- [What you should do] For each line below with the word "label", write out a copy.

- [Material for this exercise]
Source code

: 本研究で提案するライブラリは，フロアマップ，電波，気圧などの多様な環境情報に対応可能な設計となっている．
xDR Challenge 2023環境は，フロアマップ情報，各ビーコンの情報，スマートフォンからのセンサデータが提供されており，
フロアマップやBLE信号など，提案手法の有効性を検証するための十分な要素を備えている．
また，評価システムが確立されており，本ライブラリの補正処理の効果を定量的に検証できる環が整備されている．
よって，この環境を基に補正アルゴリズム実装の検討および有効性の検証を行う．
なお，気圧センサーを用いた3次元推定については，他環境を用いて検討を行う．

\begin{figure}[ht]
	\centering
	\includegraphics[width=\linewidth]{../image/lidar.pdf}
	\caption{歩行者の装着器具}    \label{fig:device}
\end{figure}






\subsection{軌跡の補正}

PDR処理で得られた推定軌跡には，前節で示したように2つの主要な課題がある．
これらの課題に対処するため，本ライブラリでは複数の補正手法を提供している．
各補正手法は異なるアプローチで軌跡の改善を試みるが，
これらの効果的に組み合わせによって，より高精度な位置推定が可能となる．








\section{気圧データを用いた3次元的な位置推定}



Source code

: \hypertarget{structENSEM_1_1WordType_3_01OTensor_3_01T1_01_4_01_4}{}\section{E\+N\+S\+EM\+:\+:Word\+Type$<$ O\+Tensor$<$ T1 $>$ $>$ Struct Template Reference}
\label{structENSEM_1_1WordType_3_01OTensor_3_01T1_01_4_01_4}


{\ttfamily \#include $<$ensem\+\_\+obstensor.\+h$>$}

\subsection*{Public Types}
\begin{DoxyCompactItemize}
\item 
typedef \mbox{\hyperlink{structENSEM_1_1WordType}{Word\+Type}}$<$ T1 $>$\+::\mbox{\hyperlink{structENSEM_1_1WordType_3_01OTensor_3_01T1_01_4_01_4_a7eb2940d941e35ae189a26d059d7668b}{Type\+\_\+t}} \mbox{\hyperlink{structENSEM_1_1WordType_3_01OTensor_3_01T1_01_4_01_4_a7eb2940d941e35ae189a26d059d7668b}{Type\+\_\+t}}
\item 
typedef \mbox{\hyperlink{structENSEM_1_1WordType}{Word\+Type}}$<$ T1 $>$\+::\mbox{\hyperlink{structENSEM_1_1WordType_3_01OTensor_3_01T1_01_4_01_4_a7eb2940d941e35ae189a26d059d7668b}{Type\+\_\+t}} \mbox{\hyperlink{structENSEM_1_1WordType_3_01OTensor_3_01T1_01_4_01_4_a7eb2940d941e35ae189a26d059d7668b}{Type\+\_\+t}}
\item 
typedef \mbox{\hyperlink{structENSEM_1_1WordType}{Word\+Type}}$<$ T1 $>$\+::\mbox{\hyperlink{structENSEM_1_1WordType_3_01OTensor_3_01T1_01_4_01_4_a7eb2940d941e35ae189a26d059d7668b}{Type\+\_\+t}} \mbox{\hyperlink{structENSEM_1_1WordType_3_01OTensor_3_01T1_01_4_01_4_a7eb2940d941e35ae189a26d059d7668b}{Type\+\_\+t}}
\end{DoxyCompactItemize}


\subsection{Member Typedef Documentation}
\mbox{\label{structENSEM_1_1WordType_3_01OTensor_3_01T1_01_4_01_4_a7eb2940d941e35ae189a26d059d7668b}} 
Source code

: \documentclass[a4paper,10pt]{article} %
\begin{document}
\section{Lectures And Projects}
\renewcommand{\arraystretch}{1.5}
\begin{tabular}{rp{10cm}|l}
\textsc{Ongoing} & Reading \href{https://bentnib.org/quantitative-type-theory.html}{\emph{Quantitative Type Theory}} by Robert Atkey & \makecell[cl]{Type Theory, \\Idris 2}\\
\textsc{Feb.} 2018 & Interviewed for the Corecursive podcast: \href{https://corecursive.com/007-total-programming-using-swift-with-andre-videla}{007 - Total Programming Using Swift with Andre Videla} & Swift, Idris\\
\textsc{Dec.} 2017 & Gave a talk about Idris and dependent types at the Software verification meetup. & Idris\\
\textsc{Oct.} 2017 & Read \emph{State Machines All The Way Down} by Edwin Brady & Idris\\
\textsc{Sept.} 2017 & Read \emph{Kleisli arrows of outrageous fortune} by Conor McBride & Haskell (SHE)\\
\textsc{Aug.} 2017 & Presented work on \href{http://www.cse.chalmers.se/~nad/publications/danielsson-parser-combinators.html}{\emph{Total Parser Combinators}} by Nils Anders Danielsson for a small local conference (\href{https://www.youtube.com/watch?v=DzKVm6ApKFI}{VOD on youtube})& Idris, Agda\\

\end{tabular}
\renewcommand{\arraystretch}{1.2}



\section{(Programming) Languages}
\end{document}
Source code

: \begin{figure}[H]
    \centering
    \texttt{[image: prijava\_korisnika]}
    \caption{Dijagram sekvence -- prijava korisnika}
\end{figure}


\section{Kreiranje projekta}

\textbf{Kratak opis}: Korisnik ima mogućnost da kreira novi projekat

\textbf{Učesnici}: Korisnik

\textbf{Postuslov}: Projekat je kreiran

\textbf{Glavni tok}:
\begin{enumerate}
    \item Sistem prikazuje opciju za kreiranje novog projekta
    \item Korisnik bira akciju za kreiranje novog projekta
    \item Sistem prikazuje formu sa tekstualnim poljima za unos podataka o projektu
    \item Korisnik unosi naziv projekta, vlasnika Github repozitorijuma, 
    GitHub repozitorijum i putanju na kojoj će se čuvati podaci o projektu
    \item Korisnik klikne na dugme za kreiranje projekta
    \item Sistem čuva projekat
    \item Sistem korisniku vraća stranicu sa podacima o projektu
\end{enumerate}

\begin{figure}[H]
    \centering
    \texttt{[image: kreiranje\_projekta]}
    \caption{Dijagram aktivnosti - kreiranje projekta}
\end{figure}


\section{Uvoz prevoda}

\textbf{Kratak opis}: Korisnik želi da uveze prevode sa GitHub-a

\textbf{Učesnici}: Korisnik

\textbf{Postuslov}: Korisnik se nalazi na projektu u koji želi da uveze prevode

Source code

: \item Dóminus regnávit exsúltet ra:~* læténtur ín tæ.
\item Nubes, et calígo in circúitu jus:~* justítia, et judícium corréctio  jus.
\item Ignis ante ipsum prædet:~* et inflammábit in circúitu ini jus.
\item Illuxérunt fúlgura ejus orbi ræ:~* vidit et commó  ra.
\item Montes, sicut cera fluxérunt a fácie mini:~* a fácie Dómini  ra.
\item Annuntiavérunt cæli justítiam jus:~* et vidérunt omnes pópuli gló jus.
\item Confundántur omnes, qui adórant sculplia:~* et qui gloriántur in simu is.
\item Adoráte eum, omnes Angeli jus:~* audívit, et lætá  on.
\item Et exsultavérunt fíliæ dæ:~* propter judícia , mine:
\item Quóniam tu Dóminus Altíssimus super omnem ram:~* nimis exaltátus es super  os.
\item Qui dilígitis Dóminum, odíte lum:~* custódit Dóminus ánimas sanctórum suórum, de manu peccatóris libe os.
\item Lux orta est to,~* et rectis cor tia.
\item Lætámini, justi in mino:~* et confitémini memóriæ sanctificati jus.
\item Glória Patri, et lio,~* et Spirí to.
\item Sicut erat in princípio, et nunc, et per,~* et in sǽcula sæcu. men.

- [Response for this exercise]
	\caption{歩行者の装着器具}    \label{fig:device}
\label{structENSEM_1_1WordType_3_01OTensor_3_01T1_01_4_01_4}
\mbox{\label{structENSEM_1_1WordType_3_01OTensor_3_01T1_01_4_01_4_a7eb2940d941e35ae189a26d059d7668b}} 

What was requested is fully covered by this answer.